Problem to solve — Search the data for lines holding the word "best". State how many there are, and nothing else.

Input data —
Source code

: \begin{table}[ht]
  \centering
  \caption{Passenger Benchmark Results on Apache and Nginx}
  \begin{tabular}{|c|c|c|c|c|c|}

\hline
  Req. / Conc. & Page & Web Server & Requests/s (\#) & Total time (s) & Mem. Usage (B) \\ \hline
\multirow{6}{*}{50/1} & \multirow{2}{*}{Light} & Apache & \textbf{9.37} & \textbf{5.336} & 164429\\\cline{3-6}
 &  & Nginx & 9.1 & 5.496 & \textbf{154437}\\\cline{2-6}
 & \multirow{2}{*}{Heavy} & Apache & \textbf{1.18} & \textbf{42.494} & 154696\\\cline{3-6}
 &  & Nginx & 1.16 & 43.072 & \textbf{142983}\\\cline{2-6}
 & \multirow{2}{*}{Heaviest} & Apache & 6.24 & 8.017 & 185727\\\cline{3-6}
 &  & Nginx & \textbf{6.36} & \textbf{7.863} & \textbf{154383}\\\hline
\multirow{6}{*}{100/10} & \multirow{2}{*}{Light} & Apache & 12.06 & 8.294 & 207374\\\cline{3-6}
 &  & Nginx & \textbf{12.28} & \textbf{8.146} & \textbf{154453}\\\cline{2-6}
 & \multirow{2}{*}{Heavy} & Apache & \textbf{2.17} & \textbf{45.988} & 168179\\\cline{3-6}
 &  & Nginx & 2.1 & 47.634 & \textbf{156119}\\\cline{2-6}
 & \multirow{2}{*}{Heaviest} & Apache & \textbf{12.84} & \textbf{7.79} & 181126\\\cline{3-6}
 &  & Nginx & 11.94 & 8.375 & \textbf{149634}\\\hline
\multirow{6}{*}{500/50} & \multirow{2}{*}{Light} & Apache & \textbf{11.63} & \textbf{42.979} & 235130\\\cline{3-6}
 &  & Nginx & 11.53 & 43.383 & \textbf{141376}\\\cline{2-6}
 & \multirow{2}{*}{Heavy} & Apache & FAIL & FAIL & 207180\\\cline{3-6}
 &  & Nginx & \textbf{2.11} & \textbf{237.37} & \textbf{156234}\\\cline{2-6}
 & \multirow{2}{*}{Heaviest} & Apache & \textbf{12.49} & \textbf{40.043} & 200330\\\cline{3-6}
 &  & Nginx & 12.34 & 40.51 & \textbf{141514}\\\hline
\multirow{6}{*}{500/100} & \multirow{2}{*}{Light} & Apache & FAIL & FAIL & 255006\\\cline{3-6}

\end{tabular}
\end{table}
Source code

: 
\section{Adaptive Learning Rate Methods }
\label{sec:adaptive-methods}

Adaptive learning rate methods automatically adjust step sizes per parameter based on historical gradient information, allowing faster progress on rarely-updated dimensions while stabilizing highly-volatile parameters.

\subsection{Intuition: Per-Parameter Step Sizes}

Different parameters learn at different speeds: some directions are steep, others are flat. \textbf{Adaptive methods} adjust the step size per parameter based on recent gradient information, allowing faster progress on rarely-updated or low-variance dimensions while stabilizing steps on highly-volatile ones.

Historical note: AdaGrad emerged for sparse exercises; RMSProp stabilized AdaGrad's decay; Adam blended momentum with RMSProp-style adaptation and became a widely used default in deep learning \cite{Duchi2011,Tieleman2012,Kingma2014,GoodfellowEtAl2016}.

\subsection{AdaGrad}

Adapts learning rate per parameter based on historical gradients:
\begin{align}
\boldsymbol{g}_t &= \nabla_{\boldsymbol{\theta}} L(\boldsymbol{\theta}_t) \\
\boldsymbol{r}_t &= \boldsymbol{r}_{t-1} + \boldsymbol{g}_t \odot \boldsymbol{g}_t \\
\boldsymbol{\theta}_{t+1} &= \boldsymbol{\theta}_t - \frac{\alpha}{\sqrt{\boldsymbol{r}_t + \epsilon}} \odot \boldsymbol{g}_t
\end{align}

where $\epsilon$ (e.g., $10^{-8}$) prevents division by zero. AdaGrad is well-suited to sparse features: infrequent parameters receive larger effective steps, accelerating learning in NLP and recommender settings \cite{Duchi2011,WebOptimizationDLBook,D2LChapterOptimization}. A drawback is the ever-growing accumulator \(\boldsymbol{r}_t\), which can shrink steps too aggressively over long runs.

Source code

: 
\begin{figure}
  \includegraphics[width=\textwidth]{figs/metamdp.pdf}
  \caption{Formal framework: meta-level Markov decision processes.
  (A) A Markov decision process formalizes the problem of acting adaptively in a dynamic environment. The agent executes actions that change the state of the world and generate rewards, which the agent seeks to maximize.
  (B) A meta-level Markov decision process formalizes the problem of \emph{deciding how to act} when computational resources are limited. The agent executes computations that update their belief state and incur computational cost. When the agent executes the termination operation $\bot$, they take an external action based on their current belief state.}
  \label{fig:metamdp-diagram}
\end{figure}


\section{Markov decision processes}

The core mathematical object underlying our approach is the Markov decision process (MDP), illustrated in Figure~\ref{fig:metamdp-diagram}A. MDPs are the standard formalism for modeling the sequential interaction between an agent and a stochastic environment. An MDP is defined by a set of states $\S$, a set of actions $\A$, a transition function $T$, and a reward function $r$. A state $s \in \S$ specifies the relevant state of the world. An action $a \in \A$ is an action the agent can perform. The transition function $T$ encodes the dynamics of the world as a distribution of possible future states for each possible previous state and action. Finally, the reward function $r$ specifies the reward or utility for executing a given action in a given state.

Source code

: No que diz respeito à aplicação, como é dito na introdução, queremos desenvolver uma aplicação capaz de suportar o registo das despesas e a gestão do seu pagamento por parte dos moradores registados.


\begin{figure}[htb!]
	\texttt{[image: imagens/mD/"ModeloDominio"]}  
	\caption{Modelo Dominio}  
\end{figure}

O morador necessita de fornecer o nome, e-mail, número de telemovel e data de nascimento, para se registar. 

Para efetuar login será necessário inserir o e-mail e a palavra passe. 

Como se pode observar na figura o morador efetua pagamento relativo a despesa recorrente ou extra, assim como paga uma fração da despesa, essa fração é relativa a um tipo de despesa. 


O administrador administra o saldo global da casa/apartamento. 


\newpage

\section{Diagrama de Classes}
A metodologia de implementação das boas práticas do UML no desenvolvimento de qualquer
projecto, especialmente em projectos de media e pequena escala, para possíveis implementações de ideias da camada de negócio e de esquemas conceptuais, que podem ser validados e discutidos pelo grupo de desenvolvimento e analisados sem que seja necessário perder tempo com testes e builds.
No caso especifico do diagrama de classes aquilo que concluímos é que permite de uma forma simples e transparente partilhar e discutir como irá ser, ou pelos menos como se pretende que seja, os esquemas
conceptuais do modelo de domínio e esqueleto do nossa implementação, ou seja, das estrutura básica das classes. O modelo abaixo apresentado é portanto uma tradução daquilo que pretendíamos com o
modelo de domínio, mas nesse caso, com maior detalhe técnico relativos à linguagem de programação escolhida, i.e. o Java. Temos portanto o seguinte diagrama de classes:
--
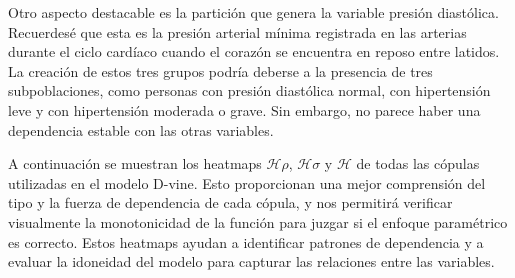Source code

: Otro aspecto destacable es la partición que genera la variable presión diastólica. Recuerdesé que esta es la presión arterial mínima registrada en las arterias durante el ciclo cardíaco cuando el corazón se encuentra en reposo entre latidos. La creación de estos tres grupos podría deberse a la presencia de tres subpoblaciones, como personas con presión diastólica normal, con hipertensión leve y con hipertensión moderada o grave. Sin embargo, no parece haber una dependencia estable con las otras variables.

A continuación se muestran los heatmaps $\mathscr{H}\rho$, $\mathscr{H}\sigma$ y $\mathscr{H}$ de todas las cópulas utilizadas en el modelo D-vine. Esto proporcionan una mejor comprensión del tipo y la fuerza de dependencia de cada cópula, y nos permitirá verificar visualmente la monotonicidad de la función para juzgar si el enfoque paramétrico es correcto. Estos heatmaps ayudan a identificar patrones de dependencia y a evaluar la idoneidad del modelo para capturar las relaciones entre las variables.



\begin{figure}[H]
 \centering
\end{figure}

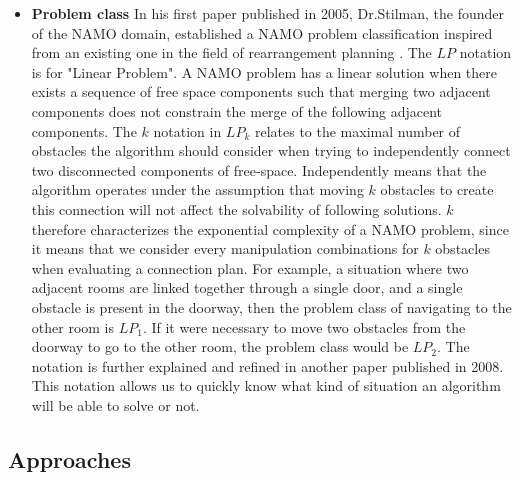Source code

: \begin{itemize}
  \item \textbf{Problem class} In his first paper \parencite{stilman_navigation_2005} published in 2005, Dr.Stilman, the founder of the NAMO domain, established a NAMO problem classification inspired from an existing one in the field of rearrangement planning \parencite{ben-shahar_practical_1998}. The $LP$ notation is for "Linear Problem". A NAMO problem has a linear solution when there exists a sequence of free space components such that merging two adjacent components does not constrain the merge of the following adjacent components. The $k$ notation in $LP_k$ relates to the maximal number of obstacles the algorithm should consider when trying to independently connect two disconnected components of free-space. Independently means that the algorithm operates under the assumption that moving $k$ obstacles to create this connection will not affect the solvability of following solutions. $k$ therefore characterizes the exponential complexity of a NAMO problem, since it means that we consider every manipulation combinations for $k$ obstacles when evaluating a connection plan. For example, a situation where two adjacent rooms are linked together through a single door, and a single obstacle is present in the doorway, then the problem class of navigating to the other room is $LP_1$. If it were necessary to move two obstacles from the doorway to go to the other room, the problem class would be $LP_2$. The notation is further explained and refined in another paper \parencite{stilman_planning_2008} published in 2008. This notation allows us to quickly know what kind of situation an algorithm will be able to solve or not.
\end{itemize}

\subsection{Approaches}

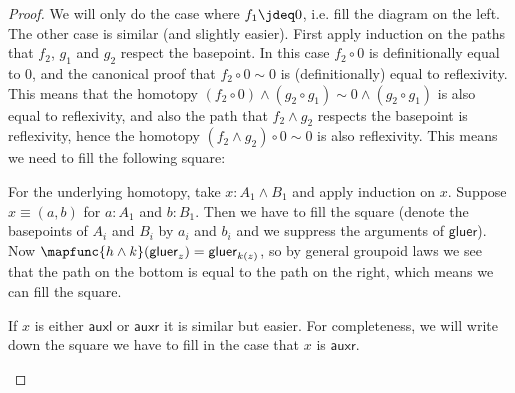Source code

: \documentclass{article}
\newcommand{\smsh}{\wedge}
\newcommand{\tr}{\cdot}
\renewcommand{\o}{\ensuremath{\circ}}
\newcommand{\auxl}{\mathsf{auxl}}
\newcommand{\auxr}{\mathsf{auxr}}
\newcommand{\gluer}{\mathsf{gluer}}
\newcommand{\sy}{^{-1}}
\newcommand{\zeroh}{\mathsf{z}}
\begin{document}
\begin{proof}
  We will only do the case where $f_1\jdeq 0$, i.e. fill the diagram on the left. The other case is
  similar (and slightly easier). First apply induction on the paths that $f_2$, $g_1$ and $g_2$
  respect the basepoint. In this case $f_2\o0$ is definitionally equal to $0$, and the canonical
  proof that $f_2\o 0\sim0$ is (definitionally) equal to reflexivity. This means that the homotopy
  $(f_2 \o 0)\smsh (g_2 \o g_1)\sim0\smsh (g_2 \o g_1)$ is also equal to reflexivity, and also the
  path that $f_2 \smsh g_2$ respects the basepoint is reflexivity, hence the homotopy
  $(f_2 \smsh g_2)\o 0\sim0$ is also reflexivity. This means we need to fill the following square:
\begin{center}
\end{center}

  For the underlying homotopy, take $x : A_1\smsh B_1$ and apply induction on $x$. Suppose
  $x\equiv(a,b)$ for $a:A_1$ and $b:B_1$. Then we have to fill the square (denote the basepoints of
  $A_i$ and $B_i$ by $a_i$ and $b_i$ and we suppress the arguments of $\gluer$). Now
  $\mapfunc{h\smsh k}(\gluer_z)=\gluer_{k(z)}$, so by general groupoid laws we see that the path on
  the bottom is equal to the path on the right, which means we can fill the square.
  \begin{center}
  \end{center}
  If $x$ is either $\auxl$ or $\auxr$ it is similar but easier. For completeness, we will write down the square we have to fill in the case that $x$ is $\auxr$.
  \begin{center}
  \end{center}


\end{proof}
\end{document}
--
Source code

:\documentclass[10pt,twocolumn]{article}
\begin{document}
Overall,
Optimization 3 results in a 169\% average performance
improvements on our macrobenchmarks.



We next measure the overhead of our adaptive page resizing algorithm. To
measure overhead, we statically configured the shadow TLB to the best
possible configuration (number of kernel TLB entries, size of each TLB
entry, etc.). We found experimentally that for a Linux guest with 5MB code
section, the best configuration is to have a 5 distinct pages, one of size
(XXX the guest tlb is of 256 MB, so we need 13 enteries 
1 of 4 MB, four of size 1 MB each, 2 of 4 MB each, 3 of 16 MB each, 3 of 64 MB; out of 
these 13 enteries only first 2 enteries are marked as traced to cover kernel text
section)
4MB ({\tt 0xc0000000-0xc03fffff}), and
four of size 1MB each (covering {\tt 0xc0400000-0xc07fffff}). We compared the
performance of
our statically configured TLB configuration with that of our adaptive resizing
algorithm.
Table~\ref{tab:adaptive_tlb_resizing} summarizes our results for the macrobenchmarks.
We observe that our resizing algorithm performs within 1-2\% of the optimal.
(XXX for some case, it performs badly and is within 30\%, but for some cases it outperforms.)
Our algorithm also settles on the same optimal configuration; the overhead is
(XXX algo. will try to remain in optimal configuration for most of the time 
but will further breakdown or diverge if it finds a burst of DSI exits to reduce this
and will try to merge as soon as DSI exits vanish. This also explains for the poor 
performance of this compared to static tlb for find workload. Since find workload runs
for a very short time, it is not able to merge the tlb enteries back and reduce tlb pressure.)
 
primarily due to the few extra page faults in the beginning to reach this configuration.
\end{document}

Completed task — 2